The group walked invasion beaches and former airstrips being reclaimed by jungle growth. They cruised through harbors once filled with warships and found relics on old battlegrounds.

While visiting Iron Bottom Sound, where over 100 New Zealand, Australian, American, and Japanese ships lie beneath the water, group member Ron Hosmer laid a wreath in honor of all those who perished and also to honor his father who served aboard the USS Lardner, a destroyer that was involved in many of the battles. Hosmer has been involved in another important memorial endeavor: he served as the construction project supervisor for the new World Trade Center Complex in New York City.

An important aspect of the voyage was to take 88-year-old U.S. Marine veteran Bill Kruschel back to the island of Pavuvu, the former site of his first Marine Division camp. Kruschel spent months on Pavuvu preparing for the Peleliu campaign. He served as a corpsman in the campaign, which turned into a two-month bloodbath. Giles filmed Kruschel as he explored the site and reminisced about his youthful memories, noting that, “I can’t tell you what this means to me after 67 years—I never thought I would see Pavuvu again.”

Giles recalled that a major highlight of the trip was the opportunity to visit and explore Plum Pudding Island, the island John F. Kennedy and his crew swam to after PT-109 was rammed and cut in half by the Japanese destroyer, Amagiri. Kennedy and the surviving members of his crew clung to the wreckage of the 109 but were eventually forced to swim three miles to the island which today has become an almost mythic location in the region.

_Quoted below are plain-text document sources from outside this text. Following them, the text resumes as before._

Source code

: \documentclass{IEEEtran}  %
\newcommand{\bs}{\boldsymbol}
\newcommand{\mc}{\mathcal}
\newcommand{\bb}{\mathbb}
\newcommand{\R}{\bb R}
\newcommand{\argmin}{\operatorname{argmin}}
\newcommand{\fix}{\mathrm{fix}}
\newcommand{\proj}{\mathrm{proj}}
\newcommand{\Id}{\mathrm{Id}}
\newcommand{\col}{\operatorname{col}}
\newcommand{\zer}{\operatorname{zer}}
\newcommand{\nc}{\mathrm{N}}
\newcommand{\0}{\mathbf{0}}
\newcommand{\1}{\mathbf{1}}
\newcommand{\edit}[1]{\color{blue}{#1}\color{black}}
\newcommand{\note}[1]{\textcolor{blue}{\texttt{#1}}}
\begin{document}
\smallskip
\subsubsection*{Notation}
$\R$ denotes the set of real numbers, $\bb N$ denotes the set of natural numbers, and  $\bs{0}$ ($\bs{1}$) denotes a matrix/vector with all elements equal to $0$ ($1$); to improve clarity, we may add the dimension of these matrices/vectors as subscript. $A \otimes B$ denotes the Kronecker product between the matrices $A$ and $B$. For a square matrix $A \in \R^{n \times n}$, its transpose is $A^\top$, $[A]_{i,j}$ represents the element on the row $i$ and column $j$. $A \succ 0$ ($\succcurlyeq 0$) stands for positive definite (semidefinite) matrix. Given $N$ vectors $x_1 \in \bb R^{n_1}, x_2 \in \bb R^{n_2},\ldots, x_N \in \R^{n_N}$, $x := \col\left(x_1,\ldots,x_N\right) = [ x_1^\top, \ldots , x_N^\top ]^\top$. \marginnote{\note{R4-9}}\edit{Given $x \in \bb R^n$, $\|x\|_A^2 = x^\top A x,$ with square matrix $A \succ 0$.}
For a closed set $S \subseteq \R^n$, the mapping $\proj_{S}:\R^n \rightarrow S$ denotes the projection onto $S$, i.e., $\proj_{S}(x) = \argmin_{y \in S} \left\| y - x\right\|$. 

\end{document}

Members of the group swam in the waters in which Kennedy’s group struggled and some waded ashore to relive the experience of arriving on the island.

It was after all of these adventures that something unexpected happened. While exploring the infamous Alligator Creek battle site on Guadalcanal and finding rare battle relics, an island youth accompanying the group offered a dog tag he said he’d found on the site the week before. Giles was able to determine its authenticity, so Bill Coulson, a former Assistant U.S. Attorney from Chicago, decided to bring it home and find the owner: Everett W. Hancock of North Carolina. After the trip, Coulson was able to track down Hancock’s son and grandson – the soldier had passed away in 1970. The story was featured in the Chicago Sun-Times and the return of the dog tag to the Hancock family in October, during a ceremony aboard the USS North Carolina in the harbor at Wilmington, NC, was covered by Fox News and other media.

“We were able to close the circle of the dog tag’s odyssey—from North Carolina in the 1940s over dangerous waters to Guadalcanal, then 65 years lying in the mud there, and then finally back home to North Carolina to Everett Hancock’s family,” Coulson said. “It brought the War back to life for us. And it taught us that we should never forget our veterans and their families, regardless of the passage of time and great distances.”

Giles noted that every effort to preserve the history of what happened in the Pacific 70 years ago is also a wonderful way to honor the nation’s veterans, and the memories of the soldiers who fought there.

“This cruise will be a treasured memory for all who participated in it and the fact that it has helped to reconnect a veteran’s family with an important and very personal piece of history makes the trip that much more poignant,” Giles said. “It was a wonderful way to honor the memory of those who served.”